This post follows up from
the completed chiffon dress I posted earlier in the week and focuses on the step by step process I went through to make it, so if you want to see the garment as a whole first make sure to check that post out. I put a lot of research and thought into the construction of this dress as the fabric deserved to be turned into something extra special. I know I love reading about the nitty gritty of the construction process (in fact I think it was
Poppy Kettle's fascinating posts on the construction of her incredible wedding dress that got me itching to try something a little more complicated!) so I thought you guys might like to hear a little more about each of the stages I went through to create my dress and which particular techniques and tutorials I used. Be warned, this is a long one!
MUSLIN MAKING
So first things first I actually made a full blown muslin of the bodice which is something that is very rare for me to do! I already knew that the Flora skirt would work for me having made it
twice before but I'd never tried the 1876 bodice pattern and from other Simplicity experiences I knew I might have some issues with the amount of ease. Working with these lovely silks I didn't want to be fiddling with fit or doing any unpicking at a later stage! Looking at the finished garment measurements on the back of the envelope I decided to go down a size from the size 12 which was recommended for me. This was thankfully the right decision and the size 10 was basically spot on. I only needed to nip it in very slightly at the side seams at the top. I used a lightweight cotton for the muslin and even inserted a zip so I could get an truly accurate idea of size. The other benefit I found to making the muslin was that it was great to have a practice attempt at assembling the bodice before doing it with the silk.
CUTTING
So next up it was one of the steps that I felt most apprehensive about; cutting. I'd read a lot about ways to handle these lightweight silks from using spray stabilisers or even a gelatine bath to give the fabric some stiffness to cutting between layers of tissue paper. At the end of the day I decided to stick as closely as possible to methods I was familiar with. I didn't think working with such a lovely chiffon was the ideal time to start trying out gelatine baths, I was concerned I might end up altering the hand and drape of the silk permanently.

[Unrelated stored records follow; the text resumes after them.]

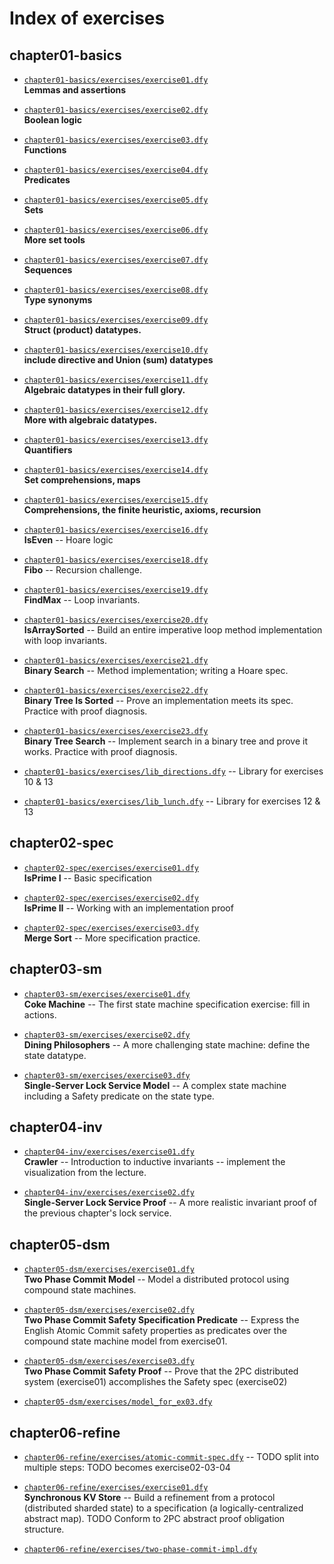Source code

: # Index of exercises

## chapter01-basics

- [`chapter01-basics/exercises/exercise01.dfy`](chapter01-basics/exercises/exercise01.dfy)<br>**Lemmas and assertions**

- [`chapter01-basics/exercises/exercise02.dfy`](chapter01-basics/exercises/exercise02.dfy)<br>**Boolean logic**

- [`chapter01-basics/exercises/exercise03.dfy`](chapter01-basics/exercises/exercise03.dfy)<br>**Functions**

- [`chapter01-basics/exercises/exercise04.dfy`](chapter01-basics/exercises/exercise04.dfy)<br>**Predicates**

- [`chapter01-basics/exercises/exercise05.dfy`](chapter01-basics/exercises/exercise05.dfy)<br>**Sets**

- [`chapter01-basics/exercises/exercise06.dfy`](chapter01-basics/exercises/exercise06.dfy)<br>**More set tools**

- [`chapter01-basics/exercises/exercise07.dfy`](chapter01-basics/exercises/exercise07.dfy)<br>**Sequences**

- [`chapter01-basics/exercises/exercise08.dfy`](chapter01-basics/exercises/exercise08.dfy)<br>**Type synonyms**

- [`chapter01-basics/exercises/exercise09.dfy`](chapter01-basics/exercises/exercise09.dfy)<br>**Struct (product) datatypes.**

- [`chapter01-basics/exercises/exercise10.dfy`](chapter01-basics/exercises/exercise10.dfy)<br>**include directive and Union (sum) datatypes**

- [`chapter01-basics/exercises/exercise11.dfy`](chapter01-basics/exercises/exercise11.dfy)<br>**Algebraic datatypes in their full glory.**

- [`chapter01-basics/exercises/exercise12.dfy`](chapter01-basics/exercises/exercise12.dfy)<br>**More with algebraic datatypes.**

- [`chapter01-basics/exercises/exercise13.dfy`](chapter01-basics/exercises/exercise13.dfy)<br>**Quantifiers**

- [`chapter01-basics/exercises/exercise14.dfy`](chapter01-basics/exercises/exercise14.dfy)<br>**Set comprehensions, maps**

- [`chapter01-basics/exercises/exercise15.dfy`](chapter01-basics/exercises/exercise15.dfy)<br>**Comprehensions, the finite heuristic, axioms, recursion**

- [`chapter01-basics/exercises/exercise16.dfy`](chapter01-basics/exercises/exercise16.dfy)<br>**IsEven** -- Hoare logic

- [`chapter01-basics/exercises/exercise18.dfy`](chapter01-basics/exercises/exercise18.dfy)<br>**Fibo** -- Recursion challenge.

- [`chapter01-basics/exercises/exercise19.dfy`](chapter01-basics/exercises/exercise19.dfy)<br>**FindMax** -- Loop invariants.

- [`chapter01-basics/exercises/exercise20.dfy`](chapter01-basics/exercises/exercise20.dfy)<br>**IsArraySorted** -- Build an entire imperative loop method implementation with loop invariants.

- [`chapter01-basics/exercises/exercise21.dfy`](chapter01-basics/exercises/exercise21.dfy)<br>**Binary Search** -- Method implementation; writing a Hoare spec.

- [`chapter01-basics/exercises/exercise22.dfy`](chapter01-basics/exercises/exercise22.dfy)<br>**Binary Tree Is Sorted** -- Prove an implementation meets its spec. Practice with proof diagnosis.

- [`chapter01-basics/exercises/exercise23.dfy`](chapter01-basics/exercises/exercise23.dfy)<br>**Binary Tree Search** -- Implement search in a binary tree and prove it works. Practice with proof diagnosis.

- [`chapter01-basics/exercises/lib_directions.dfy`](chapter01-basics/exercises/lib_directions.dfy) -- Library for exercises 10 & 13

- [`chapter01-basics/exercises/lib_lunch.dfy`](chapter01-basics/exercises/lib_lunch.dfy) -- Library for exercises 12 & 13

## chapter02-spec

- [`chapter02-spec/exercises/exercise01.dfy`](chapter02-spec/exercises/exercise01.dfy)<br>**IsPrime I** -- Basic specification

- [`chapter02-spec/exercises/exercise02.dfy`](chapter02-spec/exercises/exercise02.dfy)<br>**IsPrime II** -- Working with an implementation proof

- [`chapter02-spec/exercises/exercise03.dfy`](chapter02-spec/exercises/exercise03.dfy)<br>**Merge Sort** -- More specification practice.

## chapter03-sm

- [`chapter03-sm/exercises/exercise01.dfy`](chapter03-sm/exercises/exercise01.dfy)<br>**Coke Machine** -- The first state machine specification exercise: fill in actions.

- [`chapter03-sm/exercises/exercise02.dfy`](chapter03-sm/exercises/exercise02.dfy)<br>**Dining Philosophers** -- A more challenging state machine: define the state datatype.

- [`chapter03-sm/exercises/exercise03.dfy`](chapter03-sm/exercises/exercise03.dfy)<br>**Single-Server Lock Service Model** -- A complex state machine including a Safety predicate on the state type.

## chapter04-inv

- [`chapter04-inv/exercises/exercise01.dfy`](chapter04-inv/exercises/exercise01.dfy)<br>**Crawler** -- Introduction to inductive invariants -- implement the visualization from the lecture.

- [`chapter04-inv/exercises/exercise02.dfy`](chapter04-inv/exercises/exercise02.dfy)<br>**Single-Server Lock Service Proof** -- A more realistic invariant proof of the previous chapter's lock service.

## chapter05-dsm

- [`chapter05-dsm/exercises/exercise01.dfy`](chapter05-dsm/exercises/exercise01.dfy)<br>**Two Phase Commit Model** -- Model a distributed protocol using compound state machines.

- [`chapter05-dsm/exercises/exercise02.dfy`](chapter05-dsm/exercises/exercise02.dfy)<br>**Two Phase Commit Safety Specification Predicate** -- Express the English Atomic Commit safety properties as predicates over the compound state machine model from exercise01.

- [`chapter05-dsm/exercises/exercise03.dfy`](chapter05-dsm/exercises/exercise03.dfy)<br>**Two Phase Commit Safety Proof** -- Prove that the 2PC distributed system (exercise01) accomplishes the Safety spec (exercise02)

- [`chapter05-dsm/exercises/model_for_ex03.dfy`](chapter05-dsm/exercises/model_for_ex03.dfy)

## chapter06-refine

- [`chapter06-refine/exercises/atomic-commit-spec.dfy`](chapter06-refine/exercises/atomic-commit-spec.dfy) -- TODO split into multiple steps: TODO becomes exercise02-03-04

- [`chapter06-refine/exercises/exercise01.dfy`](chapter06-refine/exercises/exercise01.dfy)<br>**Synchronous KV Store** -- Build a refinement from a protocol (distributed sharded state) to a specification (a logically-centralized abstract map). TODO Conform to 2PC abstract proof obligation structure.

- [`chapter06-refine/exercises/two-phase-commit-impl.dfy`](chapter06-refine/exercises/two-phase-commit-impl.dfy)

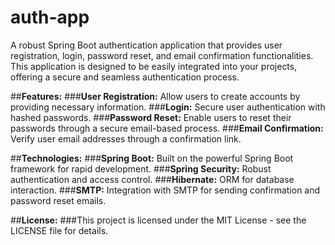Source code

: # auth-app
A robust Spring Boot authentication application that provides user registration, login, password reset, and email confirmation functionalities. This application is designed to be easily integrated into your projects, offering a secure and seamless authentication process.

##**Features:**
###**User Registration:** Allow users to create accounts by providing necessary information.
###**Login:** Secure user authentication with hashed passwords.
###**Password Reset:** Enable users to reset their passwords through a secure email-based process.
###**Email Confirmation:** Verify user email addresses through a confirmation link.

##**Technologies:**
###**Spring Boot:** Built on the powerful Spring Boot framework for rapid development.
###**Spring Security:** Robust authentication and access control.
###**Hibernate:** ORM for database interaction.
###**SMTP:** Integration with SMTP for sending confirmation and password reset emails.

##**License:**
###This project is licensed under the MIT License - see the LICENSE file for details.
    
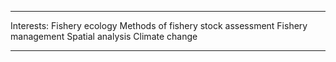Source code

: _ _ _
Interests:
Fishery ecology
Methods of fishery stock assessment
Fishery management
Spatial analysis
Climate change
_ _ _
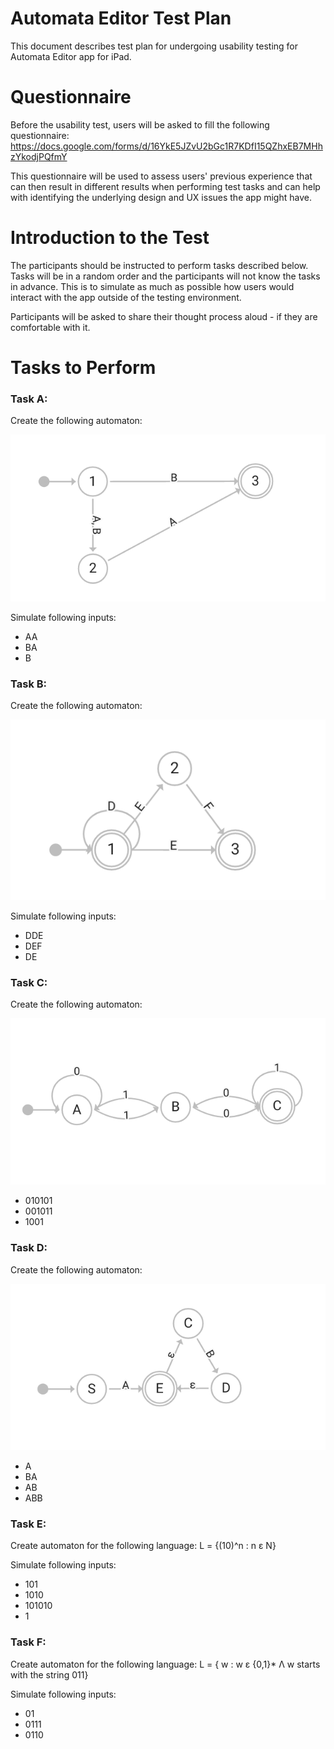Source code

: # Automata Editor Test Plan

This document describes test plan for undergoing usability testing for Automata Editor app for iPad.

# Questionnaire

Before the usability test, users will be asked to fill the following questionnaire: https://docs.google.com/forms/d/16YkE5JZvU2bGc1R7KDfI15QZhxEB7MHhzYkodjPQfmY

This questionnaire will be used to assess users' previous experience that can then result in different results when performing test tasks and can help with identifying the underlying design and UX issues the app might have.

# Introduction to the Test

The participants should be instructed to perform tasks described below.
Tasks will be in a random order and the participants will not know the tasks in advance. This is to simulate as much as possible how users would interact with the app outside of the testing environment.

Participants will be asked to share their thought process aloud - if they are comfortable with it.

# Tasks to Perform

### Task A:

Create the following automaton:

![](basic_automaton.png)

Simulate following inputs:
- AA
- BA
- B

### Task B:

Create the following automaton:

![](automaton_cycle.png)

Simulate following inputs:
- DDE
- DEF
- DE

### Task C:

Create the following automaton:

![](bidirectional_automaton.png)

- 010101
- 001011
- 1001


### Task D:

Create the following automaton:

![](epsilon_automaton.png)

- A
- BA
- AB
- ABB

### Task E:
Create automaton for the following language:
L = {(10)^n : n ε Ν}

Simulate following inputs:
- 101
- 1010
- 101010
- 1

### Task F:

Create automaton for the following language: 
L = { w : w ε {0,1}* Λ w starts with the string 011}

Simulate following inputs:
- 01
- 0111
- 0110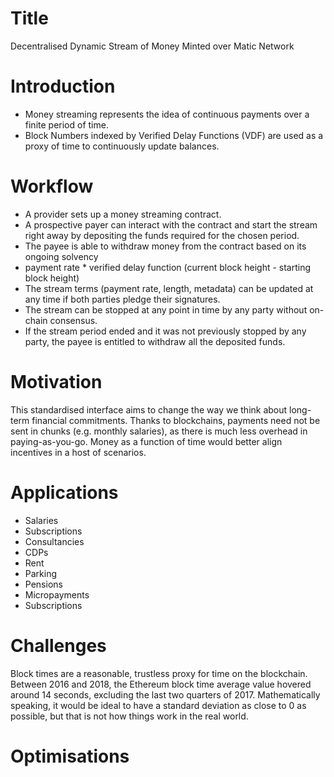 # Title
Decentralised Dynamic Stream of Money Minted over Matic Network

# Introduction
- Money streaming represents the idea of continuous payments over a finite period of time. 
- Block Numbers indexed by Verified Delay Functions (VDF) are used as a proxy of time to continuously update balances.

# Workflow

- A provider sets up a money streaming contract.
- A prospective payer can interact with the contract and start the stream right away by depositing the funds required for the chosen period.
- The payee is able to withdraw money from the contract based on its ongoing solvency
- payment rate * verified delay function (current block height - starting block height)
- The stream terms (payment rate, length, metadata) can be updated at any time if both parties pledge their signatures.
- The stream can be stopped at any point in time by any party without on-chain consensus.
- If the stream period ended and it was not previously stopped by any party, the payee is entitled to withdraw all the deposited funds.

# Motivation

This standardised interface aims to change the way we think about long-term financial commitments. Thanks to blockchains, payments need not be sent in chunks (e.g. monthly salaries), as there is much less overhead in paying-as-you-go. Money as a function of time would better align incentives in a host of scenarios.

# Applications

- Salaries
- Subscriptions
- Consultancies
- CDPs
- Rent
- Parking
- Pensions
- Micropayments
- Subscriptions

# Challenges

Block times are a reasonable, trustless proxy for time on the blockchain. Between 2016 and 2018, the Ethereum block time average value hovered around 14 seconds, excluding the last two quarters of 2017. Mathematically speaking, it would be ideal to have a standard deviation as close to 0 as possible, but that is not how things work in the real world.

# Optimisations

I cut everything out in a single layer as having a double layer of silk on the fold would make it more likely that at least one layer would shift off grain. I worked on the carpet rather than on the table as this had a bit of grip on the fabric to stop it sliding around. It also meant when I was trying to get the fabric laid out straight I could pin the corners into the carpet and keep it nice and taught. I used a combination of pins and weights to hold the pattern pieces in place. Much of the advice I read suggested to avoid using pins but I knew I was going to want to use a lot of pins to keep everything nice and accurately positioned when sewing it up so used them at this point too. If you are thinking about sewing with silk bear in mind that pins will leave holes in the fabric, even if you are using fine silk pins as I did. Therefore you will want to keep your pins within the seam allowances, this worked out well for me.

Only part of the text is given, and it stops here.